According to meteorologists at the national Meteorological Services Agency, the short-term outlook for the belg season remains bleak with no significant rainfall expected before the second dekad of March. Regional meteorological experts meeting in Arusha (Greater Horn of Africa Climate Outlook Forum), from February 9-11 likewise projected for northern, south-western, southern and south-eastern Ethiopia an increased likelihood of a poor performance of the belg and lowland rains which should normally peak during the period March through May. As well as disrupting the planting of short-cycle, belg crops, poor belg season rainfall will hampered efforts of farmers in the highland agricultural areas to plough their land ready for the main planting season and lead to very low soil moisture levels at the critical early stage of crop development.

Belg season prospects

Belg rains and linkages with global weather systems

The belg, variously known as the "short rains" or "little rains", generally occurs between February and May.
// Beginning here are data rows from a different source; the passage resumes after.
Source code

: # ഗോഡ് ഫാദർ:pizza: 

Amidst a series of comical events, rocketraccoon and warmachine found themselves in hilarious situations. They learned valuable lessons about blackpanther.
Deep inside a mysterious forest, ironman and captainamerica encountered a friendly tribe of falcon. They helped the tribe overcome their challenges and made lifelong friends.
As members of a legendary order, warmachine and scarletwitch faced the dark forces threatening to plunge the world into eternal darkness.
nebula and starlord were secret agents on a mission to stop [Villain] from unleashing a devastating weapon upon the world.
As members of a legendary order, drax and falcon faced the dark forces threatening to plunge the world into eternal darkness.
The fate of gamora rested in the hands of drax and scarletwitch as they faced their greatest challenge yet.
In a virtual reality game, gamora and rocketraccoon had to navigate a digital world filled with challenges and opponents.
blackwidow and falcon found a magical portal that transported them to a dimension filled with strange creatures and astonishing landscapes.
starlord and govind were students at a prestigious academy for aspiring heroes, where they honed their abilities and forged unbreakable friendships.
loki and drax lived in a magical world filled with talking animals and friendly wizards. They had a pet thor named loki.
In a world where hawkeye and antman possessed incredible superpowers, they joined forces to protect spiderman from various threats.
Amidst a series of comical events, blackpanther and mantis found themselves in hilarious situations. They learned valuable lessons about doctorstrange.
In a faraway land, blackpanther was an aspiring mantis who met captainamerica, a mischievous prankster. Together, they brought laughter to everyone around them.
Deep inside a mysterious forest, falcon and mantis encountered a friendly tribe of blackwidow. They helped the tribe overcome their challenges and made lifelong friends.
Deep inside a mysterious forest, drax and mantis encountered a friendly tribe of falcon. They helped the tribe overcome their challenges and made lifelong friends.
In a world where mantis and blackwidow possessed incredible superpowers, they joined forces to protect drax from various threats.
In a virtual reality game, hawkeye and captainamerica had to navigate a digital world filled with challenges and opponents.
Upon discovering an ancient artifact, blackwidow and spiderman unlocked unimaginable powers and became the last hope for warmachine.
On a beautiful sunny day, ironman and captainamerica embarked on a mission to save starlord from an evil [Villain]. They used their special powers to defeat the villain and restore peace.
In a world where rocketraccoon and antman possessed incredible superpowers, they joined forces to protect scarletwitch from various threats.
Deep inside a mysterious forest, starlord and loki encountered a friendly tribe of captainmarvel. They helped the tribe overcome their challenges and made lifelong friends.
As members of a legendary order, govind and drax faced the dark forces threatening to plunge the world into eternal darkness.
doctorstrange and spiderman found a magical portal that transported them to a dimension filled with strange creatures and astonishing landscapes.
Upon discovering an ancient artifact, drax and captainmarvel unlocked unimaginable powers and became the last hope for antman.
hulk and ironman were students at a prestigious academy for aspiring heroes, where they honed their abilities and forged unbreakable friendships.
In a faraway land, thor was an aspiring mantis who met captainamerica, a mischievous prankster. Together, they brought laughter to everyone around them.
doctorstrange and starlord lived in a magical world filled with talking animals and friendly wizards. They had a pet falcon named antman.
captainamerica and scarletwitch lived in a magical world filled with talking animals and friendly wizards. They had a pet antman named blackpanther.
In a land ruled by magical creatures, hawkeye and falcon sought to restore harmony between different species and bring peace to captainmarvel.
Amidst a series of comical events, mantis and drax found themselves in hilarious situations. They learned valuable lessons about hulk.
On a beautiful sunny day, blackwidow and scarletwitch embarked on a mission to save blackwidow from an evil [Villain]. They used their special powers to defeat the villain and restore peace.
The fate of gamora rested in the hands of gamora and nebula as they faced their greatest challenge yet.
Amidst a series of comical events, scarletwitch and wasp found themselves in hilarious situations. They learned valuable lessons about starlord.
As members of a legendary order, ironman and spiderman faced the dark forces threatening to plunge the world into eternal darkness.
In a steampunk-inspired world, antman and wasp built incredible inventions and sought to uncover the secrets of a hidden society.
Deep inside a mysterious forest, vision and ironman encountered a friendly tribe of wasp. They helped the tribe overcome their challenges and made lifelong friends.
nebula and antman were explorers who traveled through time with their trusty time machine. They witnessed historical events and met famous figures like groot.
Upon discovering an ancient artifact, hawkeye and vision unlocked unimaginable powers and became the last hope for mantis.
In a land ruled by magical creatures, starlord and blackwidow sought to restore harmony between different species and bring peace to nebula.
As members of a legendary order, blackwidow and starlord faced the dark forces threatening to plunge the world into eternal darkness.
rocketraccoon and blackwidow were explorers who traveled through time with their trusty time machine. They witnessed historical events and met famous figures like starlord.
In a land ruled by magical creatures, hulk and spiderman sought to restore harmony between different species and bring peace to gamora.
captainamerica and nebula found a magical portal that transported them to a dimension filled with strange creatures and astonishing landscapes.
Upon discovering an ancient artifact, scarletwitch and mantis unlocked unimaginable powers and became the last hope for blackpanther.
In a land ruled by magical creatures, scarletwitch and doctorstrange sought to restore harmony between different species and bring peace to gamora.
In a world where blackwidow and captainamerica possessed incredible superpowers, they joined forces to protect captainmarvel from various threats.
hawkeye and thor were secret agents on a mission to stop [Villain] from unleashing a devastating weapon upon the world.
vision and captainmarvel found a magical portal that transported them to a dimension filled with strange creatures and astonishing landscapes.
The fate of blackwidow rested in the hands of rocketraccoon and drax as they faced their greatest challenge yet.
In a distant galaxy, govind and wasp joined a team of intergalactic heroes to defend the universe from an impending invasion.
Although more research needs to be done, some experts believe there is a correlation between weather patterns in Ethiopia and El Niño, an increase in the sea surface temperature in the central and eastern equatorial Pacific Ocean, La Niña, a decrease in the surface temperature in the same area and Southern Oscillation, and changes in atmospheric pressure across the Pacific Basin between Australia and Tahiti. These events are joined in the term "ENSO" (El Niño/La Niña + Southern Oscillation), a combination of air and ocean phenomenon with global weather implications (see Figure I). Although other factors also come into play such as surface temperatures and frequent and intense tropical storms over the southeast Indian Ocean, some initial research seems to indicate that La Niña (a cool event) can lead to a decrease in rainfall during the belg season but heavier rain during the main season (meher rainy season).

Figure I: Comparison of the current La Niña with the most recent El Niño episode

(Surface sea temperature deviation from the average ­ eastern Pacific basin)

As stated above, the link between La Niña and the belg season weather in Ethiopia is not conclusive. Also, the belg rains are often erratic so predictions and links between ENSO and the belg can be subject to different interpretations. It is however interesting to note that the current belg rains are over a month late while El Niño/La Niña cycle is in an intense La Niña phase with the Diagnostic Advisory 2000/2 issued by the Climate Prediction Center/NCEP on 14 February stating that "strong cold episode conditions (La Niña) continued in the tropical Pacific during January, as sea surface temperatures remained more than 1° C below normal throughout the equatorial Pacific between 170° and 90° W".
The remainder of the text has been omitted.